*** Data supplied ***
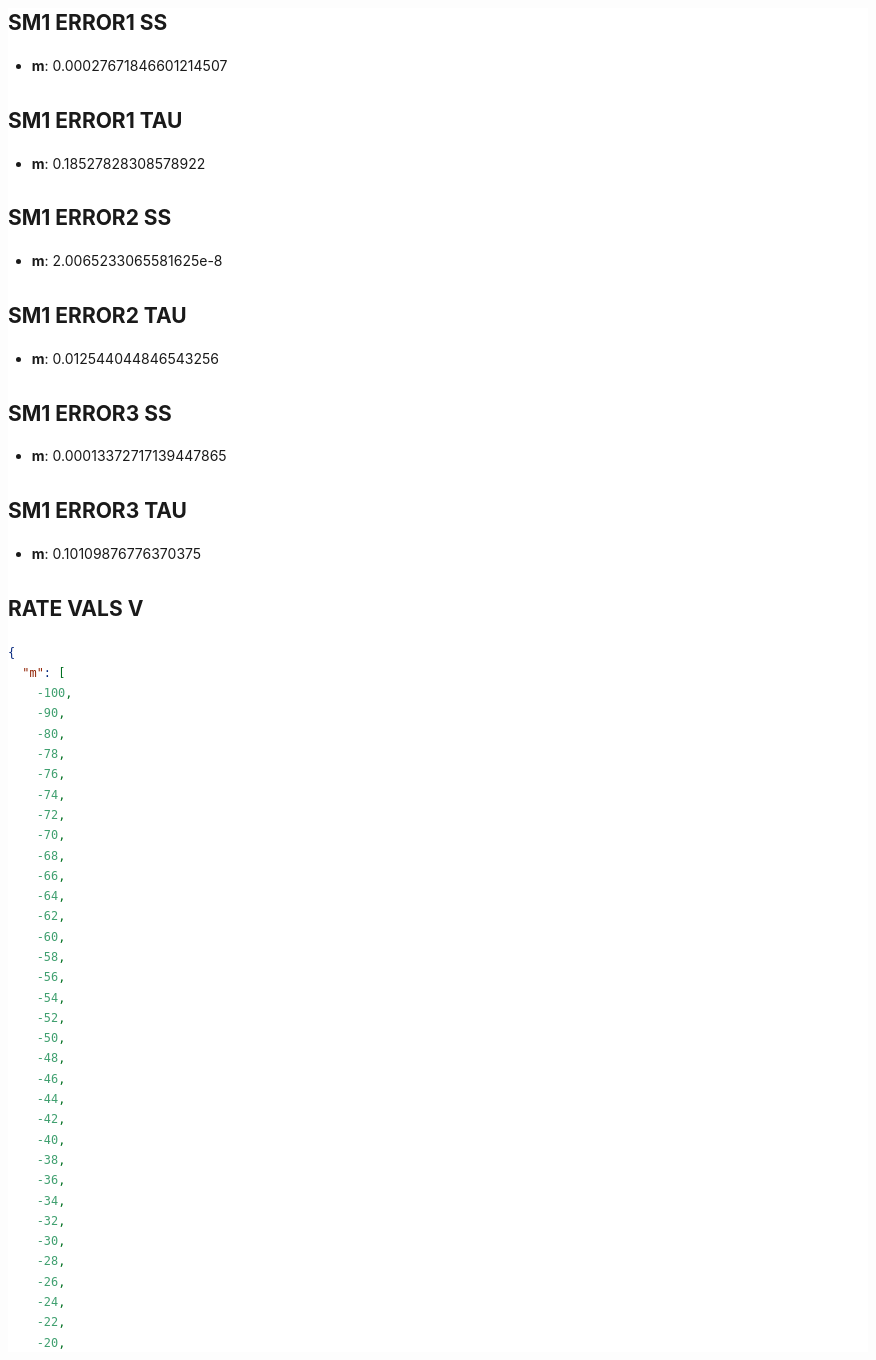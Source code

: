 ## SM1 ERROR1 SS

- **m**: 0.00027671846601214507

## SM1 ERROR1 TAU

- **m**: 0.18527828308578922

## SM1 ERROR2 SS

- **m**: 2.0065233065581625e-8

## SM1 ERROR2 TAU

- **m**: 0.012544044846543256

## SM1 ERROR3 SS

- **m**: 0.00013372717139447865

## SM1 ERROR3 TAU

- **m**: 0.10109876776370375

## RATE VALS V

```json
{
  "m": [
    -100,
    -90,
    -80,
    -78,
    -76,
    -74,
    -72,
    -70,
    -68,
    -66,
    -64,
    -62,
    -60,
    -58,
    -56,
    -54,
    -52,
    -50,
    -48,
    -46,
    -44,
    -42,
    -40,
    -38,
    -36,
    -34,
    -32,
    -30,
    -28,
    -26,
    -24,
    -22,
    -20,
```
***
**What this task involves**
This calls for an exact copy of all the entries above, with the pictures omitted.

**Exercise answer**
Source code

: ## SM1 ERROR1 SS

- **m**: 0.00027671846601214507

## SM1 ERROR1 TAU

- **m**: 0.18527828308578922

## SM1 ERROR2 SS

- **m**: 2.0065233065581625e-8

## SM1 ERROR2 TAU

- **m**: 0.012544044846543256

## SM1 ERROR3 SS

- **m**: 0.00013372717139447865

## SM1 ERROR3 TAU

- **m**: 0.10109876776370375

## RATE VALS V

```json
{
  "m": [
    -100,
    -90,
    -80,
    -78,
    -76,
    -74,
    -72,
    -70,
    -68,
    -66,
    -64,
    -62,
    -60,
    -58,
    -56,
    -54,
    -52,
    -50,
    -48,
    -46,
    -44,
    -42,
    -40,
    -38,
    -36,
    -34,
    -32,
    -30,
    -28,
    -26,
    -24,
    -22,
    -20,
```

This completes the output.